Thank you for your time and consideration. I look forward to an opportunity to share the entire manuscript with you soon.
There's no story here. It's just the set up. Bad guy is after the good guy. We have no sense of the characters other than one of them is an agent with emotional problems. Why should we care about any of them?
This is a form rejection.
Dear Query Shark
I am seeking representation for my first novel entitled: “THE FINAL CLUE.” This 160,000, word crime novel is set in New York City and is the first of a possible series.
I've stopped reading right here. 160,000 words is too long. I don't care if it's more beautifully written than James Lee Burke, the ugly truth is I can't sell a long ass novel right now. Pare it down to 120,000 and better yet, under 100,000 words.
Agent Gina Russo received a phone call 5:15 am from a man who identified himself as Mr.WNM as in her worst night-mare, claiming he could see her in the window 23 stories up, through the heavily falling snow and informed her of his plans to rob millions from the National Vault institute.
This is supposed to set the suspense. It doesn't. You need to start with something that sounds real. Calling someone to inform them you're going to rob a bank isn't. Think about it. Set up the situation first, then you add the twist that she finds out he's going to rob the bank.
Seven years earlier, the caller, William Nicholas Mancuso aka Nick Mancini, was presumed dead after then Officer Russo fired her gun striking a barrel filled with explosives during a botched armed bank robbery. His world was torn apart when she apprehended his brother Anthony at the crime scene for which he now serves a life sentence. He vowed to avenge his brother. He observed her for seven years then decides the time has come, let the games begin.
What? This doesn't make any actual sense. You've got too many specifics and too many names. What you've got in so many (more!) words is: Nick Mancini vows revenge after Russo arrested his brother. Simplify.

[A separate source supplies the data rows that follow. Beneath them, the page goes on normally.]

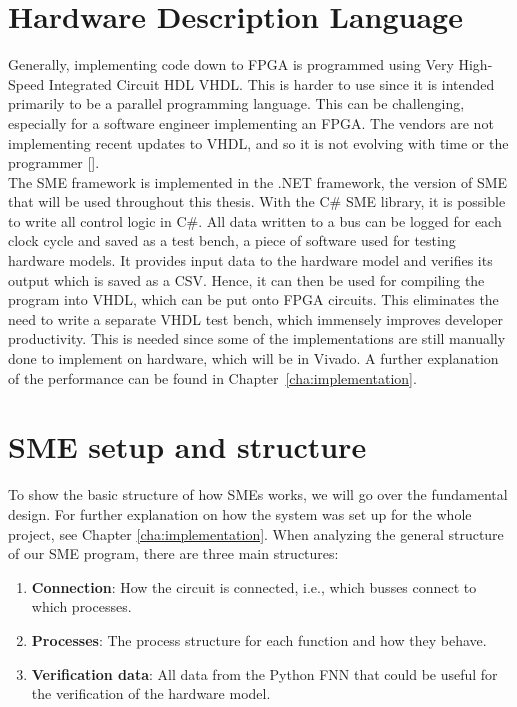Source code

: \section{Hardware Description Language}
Generally, implementing code down to \acrshort{FPGA} is programmed using Very High-Speed Integrated Circuit HDL \acrshort{VHDL}. This is harder to use since it is intended primarily to be a parallel programming language. This can be challenging, especially for a software engineer implementing an FPGA.
The vendors are not implementing recent updates to VHDL, and so it is not evolving with time or the programmer [\cite{SME2020}]. \\

The SME framework is implemented in the .NET framework, the version of SME that will be used throughout this thesis.
With the C\# SME library, it is possible to write all control logic in C\#.
All data written to a bus can be logged for each clock cycle and saved as a test bench, a piece of software used for
testing hardware models. It provides input data to the hardware model and verifies its output which is saved as a \acrshort{CSV}. Hence, it can then be used for compiling the program into VHDL, which can be put onto FPGA circuits. This eliminates the need to write a separate VHDL test bench, which immensely improves developer productivity. This is needed since some of the implementations are still manually done to implement on hardware, which will be in Vivado. A further explanation of the performance can be found in Chapter~\ref{cha:implementation}.




\section{SME setup and structure}

To show the basic structure of how SMEs works, we will go over the fundamental design. For further explanation on how the system was set up for the whole project, see Chapter \ref{cha:implementation}.
When analyzing the general structure of our SME program, there are three main structures:
\begin{enumerate}
    \item \textbf{Connection}: How the circuit is connected, i.e., which busses connect to which processes.
    \item \textbf{Processes}: The process structure for each function and how they behave.
    \item \textbf{Verification data}: All data from the Python FNN that could be useful for the verification of the hardware model.
\end{enumerate}




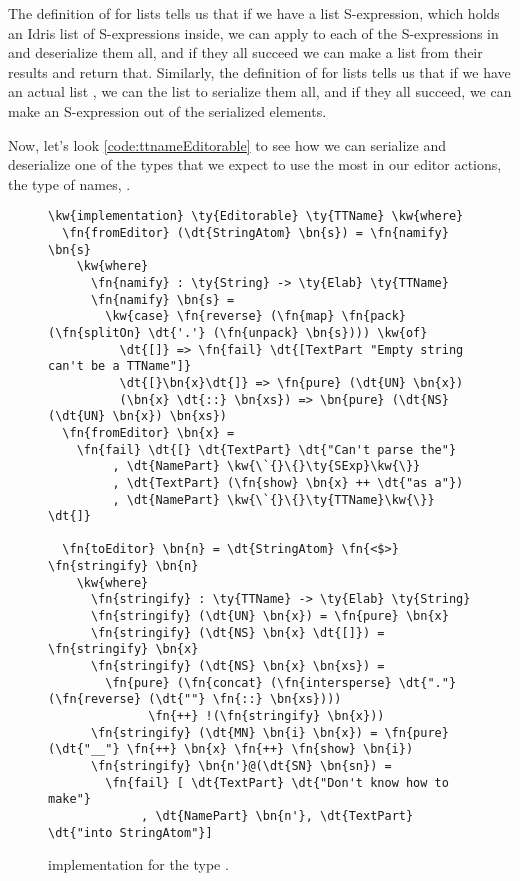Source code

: The definition of  for lists tells us that if we have a list
S-expression, which holds an Idris list  of
S-expressions inside, we can apply  to each of the S-expressions
in  and deserialize them all, and if they all succeed we can make a list
from their results and return that.
Similarly, the definition of  for lists tells us that if we have an
actual list , we can  the list to serialize them all, and
if they all succeed, we can make an S-expression out of the serialized
elements.

Now, let's look \autoref{code:ttnameEditorable} to see how we can serialize and
deserialize one of the types that we expect to use the most in our editor
actions, the type of names, .

\begin{figure}[ht]
\caption{ implementation for the type .}
\label{code:ttnameEditorable}
\begin{Verbatim}[framesep=2mm, label=\footnotesize{\normalfont{Idris}}, labelposition=topline]
\kw{implementation} \ty{Editorable} \ty{TTName} \kw{where}
  \fn{fromEditor} (\dt{StringAtom} \bn{s}) = \fn{namify} \bn{s}
    \kw{where}
      \fn{namify} : \ty{String} -> \ty{Elab} \ty{TTName}
      \fn{namify} \bn{s} =
        \kw{case} \fn{reverse} (\fn{map} \fn{pack} (\fn{splitOn} \dt{'.'} (\fn{unpack} \bn{s}))) \kw{of}
          \dt{[]} => \fn{fail} \dt{[TextPart "Empty string can't be a TTName"]}
          \dt{[}\bn{x}\dt{]} => \fn{pure} (\dt{UN} \bn{x})
          (\bn{x} \dt{::} \bn{xs}) => \bn{pure} (\dt{NS} (\dt{UN} \bn{x}) \bn{xs})
  \fn{fromEditor} \bn{x} =
    \fn{fail} \dt{[} \dt{TextPart} \dt{"Can't parse the"}
         , \dt{NamePart} \kw{\`{}\{}\ty{SExp}\kw{\}}
         , \dt{TextPart} (\fn{show} \bn{x} ++ \dt{"as a"})
         , \dt{NamePart} \kw{\`{}\{}\ty{TTName}\kw{\}} \dt{]}

  \fn{toEditor} \bn{n} = \dt{StringAtom} \fn{<$>} \fn{stringify} \bn{n}
    \kw{where}
      \fn{stringify} : \ty{TTName} -> \ty{Elab} \ty{String}
      \fn{stringify} (\dt{UN} \bn{x}) = \fn{pure} \bn{x}
      \fn{stringify} (\dt{NS} \bn{x} \dt{[]}) = \fn{stringify} \bn{x}
      \fn{stringify} (\dt{NS} \bn{x} \bn{xs}) =
        \fn{pure} (\fn{concat} (\fn{intersperse} \dt{"."} (\fn{reverse} (\dt{""} \fn{::} \bn{xs})))
              \fn{++} !(\fn{stringify} \bn{x}))
      \fn{stringify} (\dt{MN} \bn{i} \bn{x}) = \fn{pure} (\dt{"__"} \fn{++} \bn{x} \fn{++} \fn{show} \bn{i})
      \fn{stringify} \bn{n'}@(\dt{SN} \bn{sn}) =
        \fn{fail} [ \dt{TextPart} \dt{"Don't know how to make"}
             , \dt{NamePart} \bn{n'}, \dt{TextPart} \dt{"into StringAtom"}]
\end{Verbatim}
\end{figure}

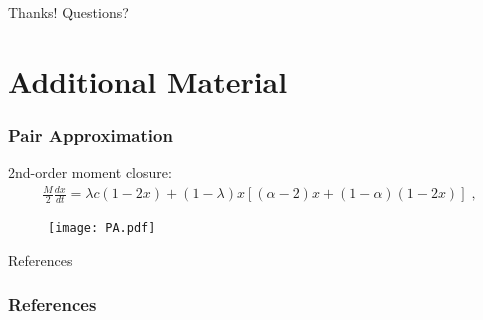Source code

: \documentclass{beamer}
\begin{document}
		\begin{frame}[standout]
			Thanks! Questions? 
		\end{frame}
\section{Additional Material}
		
		\begin{frame}\frametitle{Pair Approximation}
		  	2nd-order moment closure: 
			\begin{align}
				\frac{M}{2}\frac{dx}{dt} = \lambda c(1-2x) + (1-\lambda) x\left[(\alpha - 2)x + (1-\alpha)(1-2x) \right]\;,
			\end{align}
			\begin{figure}
				\centering
				\texttt{[image: PA.pdf]}
				\caption{} \label{fig:}
			\end{figure}
		  	
		\end{frame}
	
	
		\begin{frame}[standout]
		References
		  
		\end{frame}

	
		\begin{frame}[allowframebreaks]\frametitle{References}
		 	
		 	\printbibliography[heading=none]
		\end{frame}

		
\end{document}
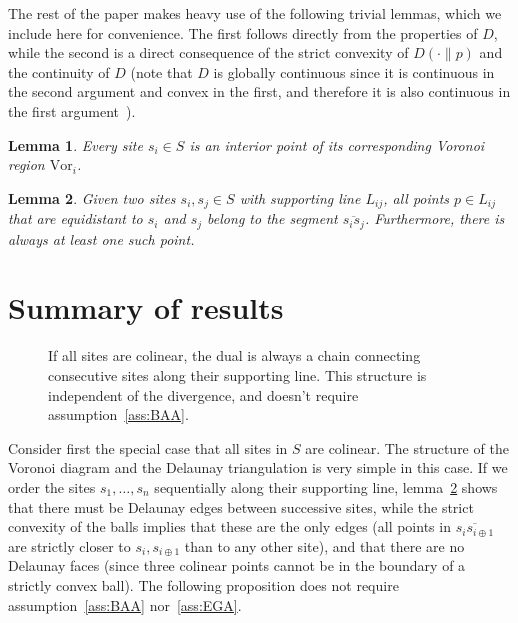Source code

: \documentclass[11pt]{article}
\newtheorem{lemma}{Lemma}
\newcommand{\Sites}{S}
\newcommand{\Vor}{\text{Vor}}
\newcommand{\D}[2]{D\left(#1 \parallel #2\right)}
\begin{document}
The rest of the paper makes heavy use of the following trivial lemmas, which we include here for convenience. 
The first follows directly from the properties of $D$, while the second
	is a direct consequence of the strict convexity of $\D{\cdot}{p}$ and the continuity of $D$
	(note that $D$ is globally continuous since it is continuous in the second argument 
	and convex in the first, and therefore it is also continuous in the first argument~\cite{rockafellar1997convex}). 



\begin{lemma}\label{lem:site}
Every site $s_i\in\Sites$ is an interior point of its corresponding Voronoi region $\Vor_i$. 
\end{lemma}



\begin{lemma}\label{lem:midpoint}
Given two sites $s_i,s_j\in \Sites$ with supporting line $L_{ij}$, 
	all points $p\in L_{ij}$ that are equidistant to $s_i$ and $s_j$ 
	belong to the segment $\overline{s_i s_j}$. 
Furthermore, there is always at least one such point. \end{lemma}





\section{Summary of results}\label{sec:summary}


\begin{figure}[ht]
\begin{center}
\quad
{}
\caption{If all sites are colinear, the dual is always a chain connecting consecutive sites along their supporting line.
This structure is independent of the divergence, and doesn't require assumption~\ref{ass:BAA}. }
\label{fig:colinear}
\end{center}
\end{figure}

Consider first the special case that all sites in $\Sites$ are colinear. The structure of the Voronoi diagram and the Delaunay triangulation is very simple in this case. 
If we order the sites $s_1,\dots,s_n$ sequentially along their supporting line, 
lemma~\ref{lem:midpoint} shows that there must be Delaunay edges between successive sites, 
	while the strict convexity of the balls implies that these are the only edges
	(all points in $\overline{s_i s_{i\oplus 1}}$ are strictly closer to $s_i,s_{i\oplus 1}$ than to any other site), 
	and that there are no Delaunay faces
	(since three colinear points cannot be in the boundary of a strictly convex ball). 
The following proposition does not require assumption~\ref{ass:BAA} nor~\ref{ass:EGA}. 
\end{document}
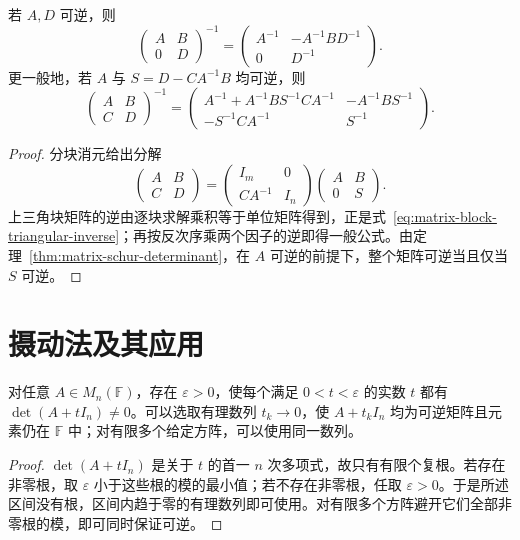 \begin{proposition}
\label{prop:matrix-block-inverse}
若 $A,D$ 可逆，则
\begin{equation}
 \begin{pmatrix}A&B\\0&D\end{pmatrix}^{-1}
 =\begin{pmatrix}A^{-1}&-A^{-1}BD^{-1}\\0&D^{-1}\end{pmatrix}.
 \label{eq:matrix-block-triangular-inverse}
\end{equation}
更一般地，若 $A$ 与 $S=D-CA^{-1}B$ 均可逆，则
\begin{equation}
 \begin{pmatrix}A&B\\C&D\end{pmatrix}^{-1}
 =\begin{pmatrix}
 A^{-1}+A^{-1}BS^{-1}CA^{-1}&-A^{-1}BS^{-1}\\
 -S^{-1}CA^{-1}&S^{-1}
 \end{pmatrix}.
 \label{eq:matrix-schur-inverse}
\end{equation}
\end{proposition}
\begin{proof}
分块消元给出分解
\[
 \begin{pmatrix}A&B\\C&D\end{pmatrix}
 =\begin{pmatrix}I_m&0\\CA^{-1}&I_n\end{pmatrix}
 \begin{pmatrix}A&B\\0&S\end{pmatrix}.
\]
上三角块矩阵的逆由逐块求解乘积等于单位矩阵得到，正是式~\eqref{eq:matrix-block-triangular-inverse}；再按反次序乘两个因子的逆即得一般公式。由定理~\ref{thm:matrix-schur-determinant}，在 $A$ 可逆的前提下，整个矩阵可逆当且仅当 $S$ 可逆。
\end{proof}

\section{摄动法及其应用}
\label{sec:matrix-perturbation}

\begin{lemma}
\label{lem:matrix-perturbation}
对任意 $A\in M_n(\mathbb F)$，存在 $\varepsilon>0$，使每个满足 $0<t<\varepsilon$ 的实数 $t$ 都有 $\det(A+tI_n)\ne0$。可以选取有理数列 $t_k\to0$，使 $A+t_kI_n$ 均为可逆矩阵且元素仍在 $\mathbb F$ 中；对有限多个给定方阵，可以使用同一数列。
\end{lemma}
\begin{proof}
$\det(A+tI_n)$ 是关于 $t$ 的首一 $n$ 次多项式，故只有有限个复根。若存在非零根，取 $\varepsilon$ 小于这些根的模的最小值；若不存在非零根，任取 $\varepsilon>0$。于是所述区间没有根，区间内趋于零的有理数列即可使用。对有限多个方阵避开它们全部非零根的模，即可同时保证可逆。
\end{proof}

Who the hell is the Commander? You're bogged down in details. Answer three simple questions: who's the protagonist; what choice does she face; what are the consequences of the choice. That's ALL you need. You've confused the reader here with too much detail.
I have worked in law enforcement over 21 years
You don't need to distinguish between a position as a sworn officer or a civilian job.
Thank you for your time and consideration. I look forward to an opportunity to share the entire manuscript with you upon request.
This is a form rejection based on both word count and utter confusion.